Justice Michael White spent two days charging the jury following a trial of more than four weeks at the Central Criminal Court.

He told the jurors that the most significant issue for them was provocation.

Zoltan Almasi (49), a Serbian man with an address at Harbour View, Naas, Co. Kildare, has pleaded not guilty to murdering Athy man Joseph Dunne, but guilty to his manslaughter at Harbour View on May 16 2014.

Mr Dunne died after receiving a blow to the back of his head, shattering his skull and driving the bone in towards the brain.

The trial heard that Mr Dunne had banged on or jostled Mr Almasi’s van, which was parked outside his home. The truck driver then chased Mr Dunne away with a baseball bat. He says that he didn’t realise that he had struck him with the bat until he later saw an ambulance and garda car in the area.

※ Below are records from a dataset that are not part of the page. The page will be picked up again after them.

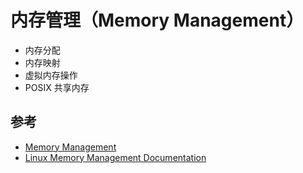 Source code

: # 内存管理（Memory Management）

* 内存分配
* 内存映射
* 虚拟内存操作
* POSIX 共享内存

## 参考

* [Memory Management](https://www.kernel.org/doc/html/latest/admin-guide/mm/index.html)
* [Linux Memory Management Documentation](https://www.kernel.org/doc/html/latest/vm/index.html) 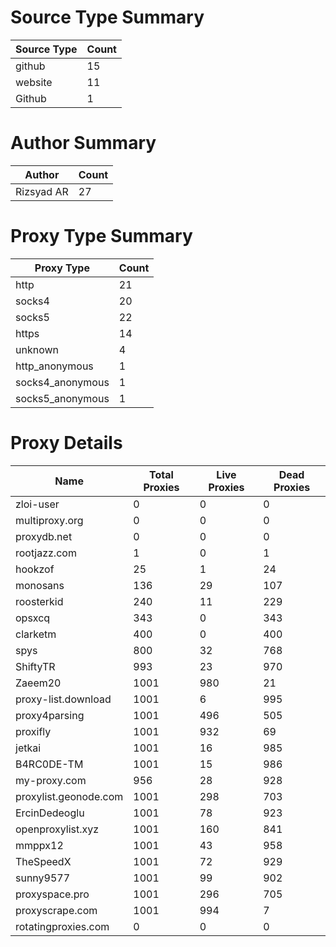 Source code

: # Source Type Summary

| Source Type | Count |
|-------------|-------|
| github | 15 |
| website | 11 |
| Github | 1 |


# Author Summary

| Author | Count |
|--------|-------|
| Rizsyad AR | 27 |


# Proxy Type Summary

| Proxy Type | Count |
|------------|-------|
| http | 21 |
| socks4 | 20 |
| socks5 | 22 |
| https | 14 |
| unknown | 4 |
| http_anonymous | 1 |
| socks4_anonymous | 1 |
| socks5_anonymous | 1 |


# Proxy Details

| Name | Total Proxies | Live Proxies | Dead Proxies |
|------|---------------|--------------|---------------|
| zloi-user | 0 | 0 | 0 |
| multiproxy.org | 0 | 0 | 0 |
| proxydb.net | 0 | 0 | 0 |
| rootjazz.com | 1 | 0 | 1 |
| hookzof | 25 | 1 | 24 |
| monosans | 136 | 29 | 107 |
| roosterkid | 240 | 11 | 229 |
| opsxcq | 343 | 0 | 343 |
| clarketm | 400 | 0 | 400 |
| spys | 800 | 32 | 768 |
| ShiftyTR | 993 | 23 | 970 |
| Zaeem20 | 1001 | 980 | 21 |
| proxy-list.download | 1001 | 6 | 995 |
| proxy4parsing | 1001 | 496 | 505 |
| proxifly | 1001 | 932 | 69 |
| jetkai | 1001 | 16 | 985 |
| B4RC0DE-TM | 1001 | 15 | 986 |
| my-proxy.com | 956 | 28 | 928 |
| proxylist.geonode.com | 1001 | 298 | 703 |
| ErcinDedeoglu | 1001 | 78 | 923 |
| openproxylist.xyz | 1001 | 160 | 841 |
| mmppx12 | 1001 | 43 | 958 |
| TheSpeedX | 1001 | 72 | 929 |
| sunny9577 | 1001 | 99 | 902 |
| proxyspace.pro | 1001 | 296 | 705 |
| proxyscrape.com | 1001 | 994 | 7 |
| rotatingproxies.com | 0 | 0 | 0 |
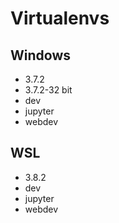 # Virtualenvs

## Windows
- 3.7.2
- 3.7.2-32 bit
- dev
- jupyter
- webdev

## WSL
- 3.8.2
- dev
- jupyter
- webdev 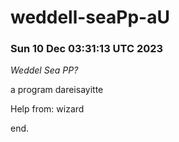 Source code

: # weddell-seaPp-aU

### Sun 10 Dec 03:31:13 UTC 2023

*Weddel Sea PP?*

a program dareisayitte

Help from: wizard

end.

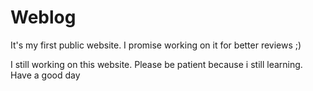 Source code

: # Weblog
It's my first public website. I promise working on it for better reviews ;) 

I still working on this website. Please be patient because i still learning. Have a good day
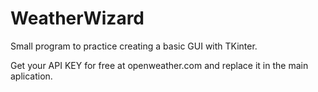 # WeatherWizard
Small program to practice creating a basic GUI with TKinter.

Get your API KEY for free at openweather.com and replace it in the main aplication.
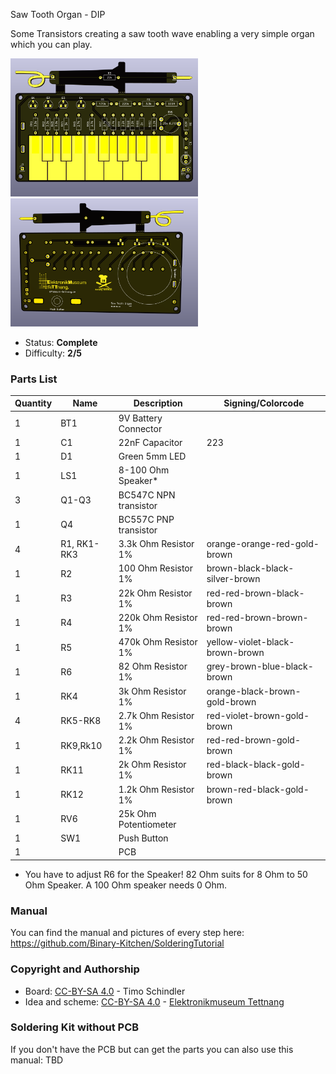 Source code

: Saw Tooth Organ - DIP

Some Transistors creating a saw tooth wave enabling a very simple organ which you can play.

<img src="images/front.png" width=300px alt="Saw Tooth Organ"> <img src="images/back.png" width=300px alt="Saw Tooth Organ">

- Status: **Complete**
- Difficulty: **2/5**

### Parts List

| Quantity | Name        | Description           | Signing/Colorcode               |
| -------- | ----------- | --------------------- | ------------------------------- |
| 1        | BT1         | 9V Battery Connector  |                                 |
| 1        | C1          | 22nF Capacitor        | 223                             |
| 1        | D1          | Green 5mm LED         |                                 |
| 1        | LS1         | 8-100 Ohm Speaker*    |                                 |
| 3        | Q1-Q3       | BC547C NPN transistor |                                 |
| 1        | Q4          | BC557C PNP transistor |                                 |
| 4        | R1, RK1-RK3 | 3.3k Ohm Resistor 1%  | orange-orange-red-gold-brown    |
| 1        | R2          | 100 Ohm Resistor 1%   | brown-black-black-silver-brown  |
| 1        | R3          | 22k Ohm Resistor 1%   | red-red-brown-black-brown       |
| 1        | R4          | 220k Ohm Resistor 1%  | red-red-brown-brown-brown       |
| 1        | R5          | 470k Ohm Resistor 1%  | yellow-violet-black-brown-brown |
| 1        | R6          | 82 Ohm Resistor 1%    | grey-brown-blue-black-brown     |
| 1        | RK4         | 3k Ohm Resistor 1%    | orange-black-brown-gold-brown   |
| 4        | RK5-RK8     | 2.7k Ohm Resistor 1%  | red-violet-brown-gold-brown     |
| 1        | RK9,Rk10    | 2.2k Ohm Resistor 1%  | red-red-brown-gold-brown        |
| 1        | RK11        | 2k Ohm Resistor 1%    | red-black-black-gold-brown      |
| 1        | RK12        | 1.2k Ohm Resistor 1%  | brown-red-black-gold-brown      |
| 1        | RV6         | 25k Ohm Potentiometer |                                 |
| 1        | SW1         | Push Button           |                                 |
| 1        |             | PCB                   |                                 |
* You have to adjust R6 for the Speaker! 82 Ohm suits for 8 Ohm to 50 Ohm Speaker. A 100 Ohm speaker needs 0 Ohm.

### Manual
You can find the manual and pictures of every step here: https://github.com/Binary-Kitchen/SolderingTutorial

### Copyright and Authorship

- Board: [CC-BY-SA 4.0](https://creativecommons.org/licenses/by-sa/4.0/) - Timo Schindler
- Idea and scheme: [CC-BY-SA 4.0](https://creativecommons.org/licenses/by-sa/4.0/) - [Elektronikmuseum Tettnang](http://www.emuseum-tettnang.de/)

### Soldering Kit without PCB
If you don't have the PCB but can get the parts you can also use this manual: TBD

Mr Almasi’s barrister, Barra McGrory QC, suggested in his closing speech that the force with which he had wielded the bat could be evidence that he had lost control, one of the elements of the partial defence of provocation.

However, Caroline Biggs SC, prosecuting, said that the deceased was running for his life, retreating and no threat to his killer, who, she argued, struck him in anger.

Mr Justice White told the jurors they must be unanimous in their verdict. “You have to consider a unanimous verdict until I direct you otherwise,” he said.

Mr Justice White also asked the jury to phrase any questions they may have so those outside the jury do not know what’s going on inside the jury room.

He then explained that the jury could not deliberate in the actual jury room because of the pandemic.

Instead, the courtroom was cleared of all notes and exhibits, so that it could be turned into the jury room.

The jury of seven men and five women will begin their deliberations on Monday morning at 10.30am.